### INSTRUCTIONS TO FOLLOW
From the line containing "4. Horizontal Display: The" to the line containing "- **LinkedIn**: https://www.linkedin.com/in/abdelrahman-gamal121" in the records below, set down every line exactly as it stands, both ends included, and skip the pictures.

---------- DATA TO EXAMINE

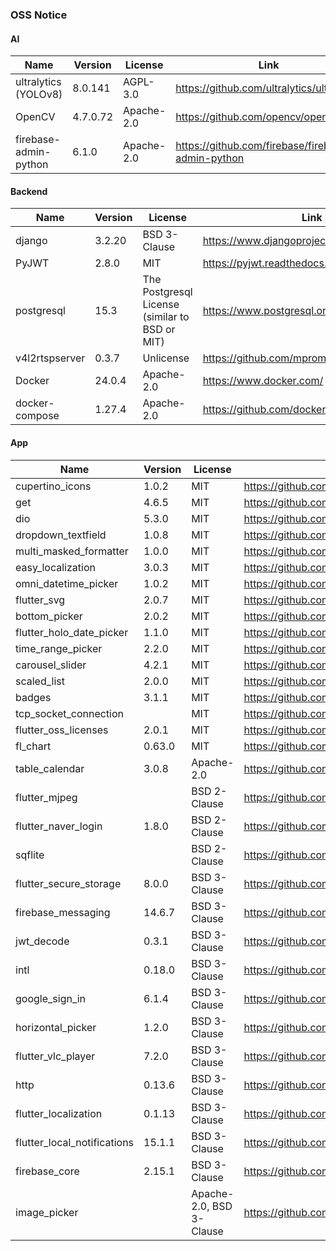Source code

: ### OSS Notice

#### AI

| Name                  | Version  | License    | Link                                              |
| --------------------- | -------- | ---------- | ------------------------------------------------- |
| ultralytics (YOLOv8)  | 8.0.141  | AGPL-3.0   | https://github.com/ultralytics/ultralytics        |
| OpenCV                | 4.7.0.72 | Apache-2.0 | https://github.com/opencv/opencv                  |
| firebase-admin-python | 6.1.0    | Apache-2.0 | https://github.com/firebase/firebase-admin-python |

#### Backend

| Name           | Version | License                                        | Link                                        |
| -------------- | ------- | ---------------------------------------------- | ------------------------------------------- |
| django         | 3.2.20  | BSD 3-Clause                                   | https://www.djangoproject.com/              |
| PyJWT          | 2.8.0   | MIT                                            | https://pyjwt.readthedocs.io/en/stable/     |
| postgresql     | 15.3    | The Postgresql License (similar to BSD or MIT) | https://www.postgresql.org/                 |
| v4l2rtspserver | 0.3.7   | Unlicense                                      | https://github.com/mpromonet/v4l2rtspserver |
| Docker         | 24.0.4  | Apache-2.0                                     | https://www.docker.com/                     |
| docker-compose | 1.27.4  | Apache-2.0                                     | https://github.com/docker/compose/tree/main |

#### App

| Name                        | Version | License                  | Link                                                                                               |
| --------------------------- | ------- | ------------------------ | -------------------------------------------------------------------------------------------------- |
| cupertino_icons             | 1.0.2   | MIT                      | https://github.com/flutter/packages/tree/main/third_party/packages/cupertino_icons                 |
| get                         | 4.6.5   | MIT                      | https://github.com/jonataslaw/getx                                                                 |
| dio                         | 5.3.0   | MIT                      | https://github.com/cfug/dio/tree/main/dio                                                          |
| dropdown_textfield          | 1.0.8   | MIT                      | https://github.com/srtraj/dropdown_textfield                                                       |
| multi_masked_formatter      | 1.0.0   | MIT                      | https://github.com/acadia3000/multi_masked_formatter                                               |
| easy_localization           | 3.0.3   | MIT                      | https://github.com/aissat/easy_localization                                                        |
| omni_datetime_picker        | 1.0.2   | MIT                      | https://github.com/alanchan-dev/OmniDateTimePicker                                                 |
| flutter_svg                 | 2.0.7   | MIT                      | https://github.com/dnfield/flutter_svg/tree/master/packages/flutter_svg                            |
| bottom_picker               | 2.0.2   | MIT                      | https://github.com/koukibadr/Bottom-Picker                                                         |
| flutter_holo_date_picker    | 1.1.0   | MIT                      | https://github.com/kfiross/flutter_holo_date_picker                                                |
| time_range_picker           | 2.2.0   | MIT                      | https://github.com/Chris1234567899/flutter_time_range_picker                                       |
| carousel_slider             | 4.2.1   | MIT                      | https://github.com/serenader2014/flutter_carousel_slider                                           |
| scaled_list                 | 2.0.0   | MIT                      | https://github.com/hosain-mohamed/scaled_list                                                      |
| badges                      | 3.1.1   | MIT                      | https://github.com/yako-dev/flutter_badges                                                         |
| tcp_socket_connection       |         | MIT                      | https://github.com/MjPaxter/Tcp_Socket_Connection                                                  |
| flutter_oss_licenses        | 2.0.1   | MIT                      | https://github.com/espresso3389/flutter_oss_licenses                                               |
| fl_chart                    | 0.63.0  | MIT                      | https://github.com/imaNNeo/fl_chart                                                                |
| table_calendar              | 3.0.8   | Apache-2.0               | https://github.com/aleksanderwozniak/table_calendar                                                |
| flutter_mjpeg               |         | BSD 2-Clause             | https://github.com/mylisabox/flutter_mjpeg                                                         |
| flutter_naver_login         | 1.8.0   | BSD 2-Clause             | https://github.com/peonani-jj/flutter_naver_login                                                  |
| sqflite                     |         | BSD 2-Clause             | https://github.com/tekartik/sqflite/tree/master/sqflite                                            |
| flutter_secure_storage      | 8.0.0   | BSD 3-Clause             | https://github.com/mogol/flutter_secure_storage/tree/develop/flutter_secure_storage                |
| firebase_messaging          | 14.6.7  | BSD 3-Clause             | https://github.com/firebase/flutterfire/tree/master/packages/firebase_messaging/firebase_messaging |
| jwt_decode                  | 0.3.1   | BSD 3-Clause             | https://github.com/sidsbrmnn/jwt_decode                                                            |
| intl                        | 0.18.0  | BSD 3-Clause             | https://github.com/dart-lang/i18n/tree/main/pkgs/intl                                              |
| google_sign_in              | 6.1.4   | BSD 3-Clause             | https://github.com/flutter/packages/tree/main/packages/google_sign_in/google_sign_in               |
| horizontal_picker           | 1.2.0   | BSD 3-Clause             | https://github.com/leventkantaroglu/horizontal_picker                                              |
| flutter_vlc_player          | 7.2.0   | BSD 3-Clause             | https://github.com/solid-software/flutter_vlc_player/                                              |
| http                        | 0.13.6  | BSD 3-Clause             | https://github.com/dart-lang/http/tree/master/pkgs/http                                            |
| flutter_localization        | 0.1.13  | BSD 3-Clause             | https://github.com/channdara/flutter_localization                                                  |
| flutter_local_notifications | 15.1.1  | BSD 3-Clause             | https://github.com/MaikuB/flutter_local_notifications/tree/master/flutter_local_notifications      |
| firebase_core               | 2.15.1  | BSD 3-Clause             | https://github.com/firebase/flutterfire/tree/master/packages/firebase_core/firebase_core           |
| image_picker                |         | Apache-2.0, BSD 3-Clause | https://github.com/flutter/packages/tree/main/packages/image_picker/image_picker                   |
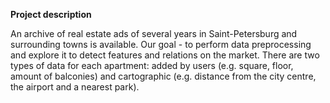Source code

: **Project description**

An archive of real estate ads of several years in Saint-Petersburg and surrounding towns is available. Our goal - to perform data preprocessing and explore it to detect features and relations on the market. There are two types of data for each apartment: added by users (e.g. square, floor, amount of balconies) and cartographic (e.g. distance from the city centre, the airport and a nearest park).
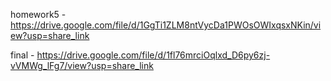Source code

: homework5 - https://drive.google.com/file/d/1GgTi1ZLM8ntVycDa1PWOsOWIxqsxNKin/view?usp=share_link

final - https://drive.google.com/file/d/1fl76mrciOqlxd_D6py6zj-vVMWg_lFg7/view?usp=share_link
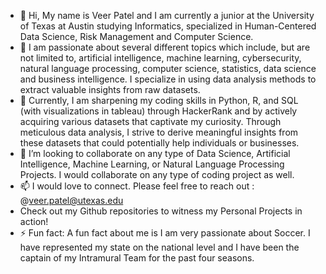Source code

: - 👋 Hi, My name is  Veer Patel and I am currently a junior at the University of Texas at Austin studying Informatics, specialized in Human-Centered Data Science, Risk Management and Computer Science.
- 👀 I am passionate about several different topics which include, but are not limited to, artificial intelligence, machine learning, cybersecurity, natural language processing, computer science, statistics, data science and business intelligence. I specialize in using data analysis methods to extract valuable insights from raw datasets.
- 🌱 Currently, I am sharpening my coding skills in Python, R, and SQL (with visualizations in tableau) through HackerRank and by actively acquiring various datasets that captivate my curiosity. Through meticulous data analysis, I strive to derive meaningful insights from these datasets that could potentially help individuals or businesses.
- 💞️ I’m looking to collaborate on any type of Data Science, Artificial Intelligence, Machine Learning, or Natural Language Processing Projects. I would collaborate on any type of coding project as well.
- 📫 I would love to connect. Please feel free to reach out : @veer.patel@utexas.edu
- Check out my Github repositories to witness my Personal Projects in action!
- ⚡ Fun fact: A fun fact about me is I am very passionate about Soccer. I have represented my state on the national level and I have been the captain of my Intramural Team for the past four seasons.

<!---
veerpatel04/veerpatel04 is a ✨ special ✨ repository because its `README.md` (this file) appears on your GitHub profile.
You can click the Preview link to take a look at your changes.
--->
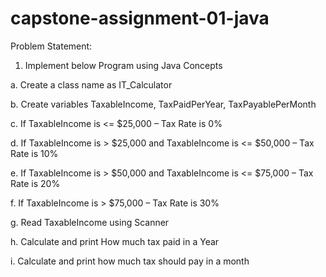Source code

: # capstone-assignment-01-java

Problem Statement:

1. Implement below Program using Java Concepts

a. Create a class name as IT_Calculator

b. Create variables TaxableIncome, TaxPaidPerYear, TaxPayablePerMonth

c. If TaxableIncome is <= $25,000 – Tax Rate is 0%

d. If TaxableIncome is > $25,000 and TaxableIncome is <= $50,000 – Tax Rate is 10%

e. If TaxableIncome is > $50,000 and TaxableIncome is <= $75,000 – Tax Rate is 20%

f. If TaxableIncome is > $75,000 – Tax Rate is 30%

g. Read TaxableIncome using Scanner

h. Calculate and print How much tax paid in a Year

i. Calculate and print how much tax should pay in a month
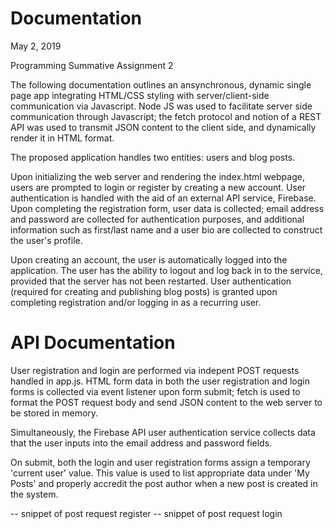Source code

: # Documentation

May 2, 2019

Programming Summative Assignment 2

The following documentation outlines an ansynchronous, dynamic single page app integrating HTML/CSS styling with server/client-side communication via Javascript. Node JS was used to facilitate server side communication through Javascript; the fetch protocol and notion of a REST API was used to transmit JSON content to the client side, and dynamically render it in HTML format.

The proposed application handles two entities: users and blog posts.

Upon initializing the web server and rendering the index.html webpage, users are prompted to login or register by creating a new account. User authentication is handled with the aid of an external API service, Firebase. Upon completing the registration form, user data is collected; email address and password are collected for authentication purposes, and additional information such as first/last name and a user bio are collected to construct the user's profile. 

Upon creating an account, the user is automatically logged into the application. The user has the ability to logout and log back in to the service, provided that the server has not been restarted. User authentication (required for creating and publishing blog posts) is granted upon completing registration and/or logging in as a recurring user.

# API Documentation



User registration and login are performed via indepent POST requests handled in app.js. HTML form data in both the user registration and login forms is collected via event listener upon form submit; fetch is used to format the POST request body and send JSON content to the web server to be stored in memory.

Simultaneously, the Firebase API user authentication service collects data that the user inputs into the email address and password fields. 

On submit, both the login and user registration forms assign a temporary 'current user' value. This value is used to list appropriate data under 'My Posts' and properly accredit the post author when a new post is created in the system.

-- snippet of post request register
-- snippet of post request login
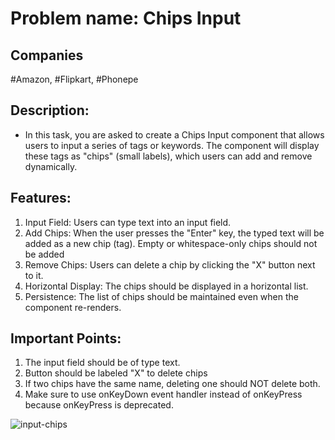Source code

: # Problem name: Chips Input

## Companies

#Amazon, #Flipkart, #Phonepe

## Description:

- In this task, you are asked to create a Chips Input component that allows users to input a series of tags or keywords. The component will display these tags as "chips" (small labels), which users can add and remove dynamically.

## Features:

1. Input Field: Users can type text into an input field.
2. Add Chips: When the user presses the "Enter" key, the typed text will be added as a new chip (tag). Empty or whitespace-only chips should not be added
3. Remove Chips: Users can delete a chip by clicking the "X" button next to it.
4. Horizontal Display: The chips should be displayed in a horizontal list.
5. Persistence: The list of chips should be maintained even when the component re-renders.

## Important Points:

1. The input field should be of type text.
2. Button should be labeled "X" to delete chips
3. If two chips have the same name, deleting one should NOT delete both.
4. Make sure to use onKeyDown event handler instead of onKeyPress because onKeyPress is deprecated.

![input-chips](https://do6gp1uxl3luu.cloudfront.net/question-gif/chipsInput.gif)
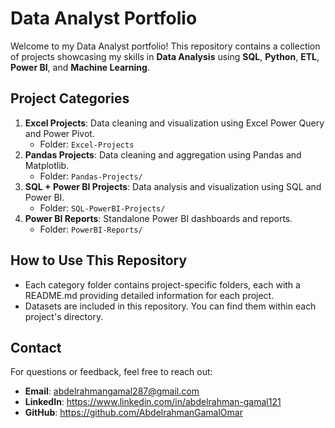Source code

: # Data Analyst Portfolio

Welcome to my Data Analyst portfolio! This repository contains a collection of projects showcasing my skills in **Data Analysis** using **SQL**, **Python**, **ETL**, **Power BI**, and **Machine Learning**.

## Project Categories
1. **Excel Projects**: Data cleaning and visualization using Excel Power Query and Power Pivot.
   - Folder: `Excel-Projects`
2. **Pandas Projects**: Data cleaning and aggregation using Pandas and Matplotlib.
   - Folder: `Pandas-Projects/`
3. **SQL + Power BI Projects**: Data analysis and visualization using SQL and Power BI.
   - Folder: `SQL-PowerBI-Projects/`
4. **Power BI Reports**: Standalone Power BI dashboards and reports.
   - Folder: `PowerBI-Reports/`

## How to Use This Repository
- Each category folder contains project-specific folders, each with a README.md providing detailed information for each project.
- Datasets are included in this repository. You can find them within each project's directory.

## Contact
For questions or feedback, feel free to reach out:
- **Email**: abdelrahmangamal287@gmail.com
- **LinkedIn**: https://www.linkedin.com/in/abdelrahman-gamal121
- **GitHub**: https://github.com/AbdelrahmanGamalOmar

--------------------

### OUTPUT FOR THIS TASK
4. Horizontal Display: The chips should be displayed in a horizontal list.
5. Persistence: The list of chips should be maintained even when the component re-renders.

## Important Points:

1. The input field should be of type text.
2. Button should be labeled "X" to delete chips
3. If two chips have the same name, deleting one should NOT delete both.
4. Make sure to use onKeyDown event handler instead of onKeyPress because onKeyPress is deprecated.

![input-chips](https://do6gp1uxl3luu.cloudfront.net/question-gif/chipsInput.gif)
Source code

: # Data Analyst Portfolio

Welcome to my Data Analyst portfolio! This repository contains a collection of projects showcasing my skills in **Data Analysis** using **SQL**, **Python**, **ETL**, **Power BI**, and **Machine Learning**.

## Project Categories
1. **Excel Projects**: Data cleaning and visualization using Excel Power Query and Power Pivot.
   - Folder: `Excel-Projects`
2. **Pandas Projects**: Data cleaning and aggregation using Pandas and Matplotlib.
   - Folder: `Pandas-Projects/`
3. **SQL + Power BI Projects**: Data analysis and visualization using SQL and Power BI.
   - Folder: `SQL-PowerBI-Projects/`
4. **Power BI Reports**: Standalone Power BI dashboards and reports.
   - Folder: `PowerBI-Reports/`

## How to Use This Repository
- Each category folder contains project-specific folders, each with a README.md providing detailed information for each project.
- Datasets are included in this repository. You can find them within each project's directory.

## Contact
For questions or feedback, feel free to reach out:
- **Email**: abdelrahmangamal287@gmail.com
- **LinkedIn**: https://www.linkedin.com/in/abdelrahman-gamal121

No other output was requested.